In contrast, the CO production rate gradually decreases over time. This decline is primarily attributed to the increase in local pH near the cathode. Continuous CO₂ reduction generates OH^- [Supplementary Equation 7], which raises the electrode interfacial alkalinity and shifts the equilibrium away from free CO₂ (toward carbonate/bicarbonate species). This shift makes CO₂ release more difficult, thereby reducing the availability of molecular CO₂ for electroreduction. In addition, prolonged operation may also induce catalyst surface changes and mass transport limitations, further contributing to the decrease in CO production rate.

Notably, the CO₂ capture rate and CO production rate intersect at approximately 4.5 h [Supplementary Figure 19]. This crossover point represents a transient state where CO₂ supply and consumption are momentarily balanced. However, due to the direct reduction of H⁺ from BPM [Supplementary Equation 10], the generated OH^- from CO₂ reduction cannot be immediately neutralized [Supplementary Equation 9], which can capture additional CO₂. This indicates that the capture capacity of the catholyte has not yet been reached. As a result, the capture rate continues to rise beyond this point, while the CO production rate cannot be sustained due to the progressively unfavorable cathodic microenvironment. At a certain point (under the selected CO₂ capture and electrolysis conditions for ~12 h), the balance for CO₂ capture and electrolysis is reached.

These results demonstrate that the rate mismatch originates from the different temporal evolution of CO₂ capture in the bulk solution versus CO₂ conversion at the electrode. Importantly, this balance can be tuned by adjusting both CO₂ supply (inlet CO₂ concentration) and CO₂ utilization (electrolysis current density), enabling optimal conditions under which CO₂ capture efficiency and CO selectivity are simultaneously optimized.

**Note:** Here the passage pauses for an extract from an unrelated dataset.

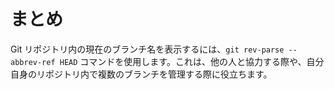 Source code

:# まとめ

Git リポジトリ内の現在のブランチ名を表示するには、`git rev-parse --abbrev-ref HEAD` コマンドを使用します。これは、他の人と協力する際や、自分自身のリポジトリ内で複数のブランチを管理する際に役立ちます。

Finally, the MEA-mediated concerted system is compared with both conventional sequential and recently reported carbonate-based concerted systems [Supplementary Table 1]. The comparison involves key metrics such as Faraday efficiency and partial current density for CO production, total current density, stability, CO₂ capture efficiency, and energy consumption (Details of the energy consumption calculation are provided in Supplementary Note 1). We note that the Faraday efficiency and partial current density for CO production of our MEA-mediated system are currently lower than those of conventional sequential systems, yet comparable to recently reported carbonate-based concerted systems. Notably, our system offers an advantage in overall energy consumption compared to the conventional sequential route, as it eliminates the need for energy-intensive upstream CO₂ desorption (e.g., thermal regeneration). Additionally, our system also exhibits a twofold higher CO₂ capture efficiency compared to carbonate-based concerted systems, because of the faster CO₂ absorption kinetics of amines. These results suggest that the MEA-mediated system enables effective CO₂ capture and utilization.

We have developed an MEA-based system for concerted CO₂ capture and electrochemical conversion by combining a simple CO₂ absorber with a liquid-fed electrolyzer. The CO₂-capturing MEA solution is directly utilized as the liquid feedstock for electrochemical conversion, enabling in situ CO₂ release and subsequent syngas production over a Ni single-atom catalyst. The system shows strong tolerance to oxygen and is feasible for concerted CO₂ capture and electrochemical conversion under flue gas conditions. Through optimization of current density, electrode hydrophobicity, and CO₂ concentration, we achieved a high CO₂ capture efficiency of 63% and efficiently produce syngas with H₂/CO = 3.2. This work demonstrates the feasibility of MEA-mediated concerted CO₂ capture-conversion for flue gas upgrading, while further optimizations in amine structure, catalyst stability, electrode design, and system operation are warranted for long-term applications.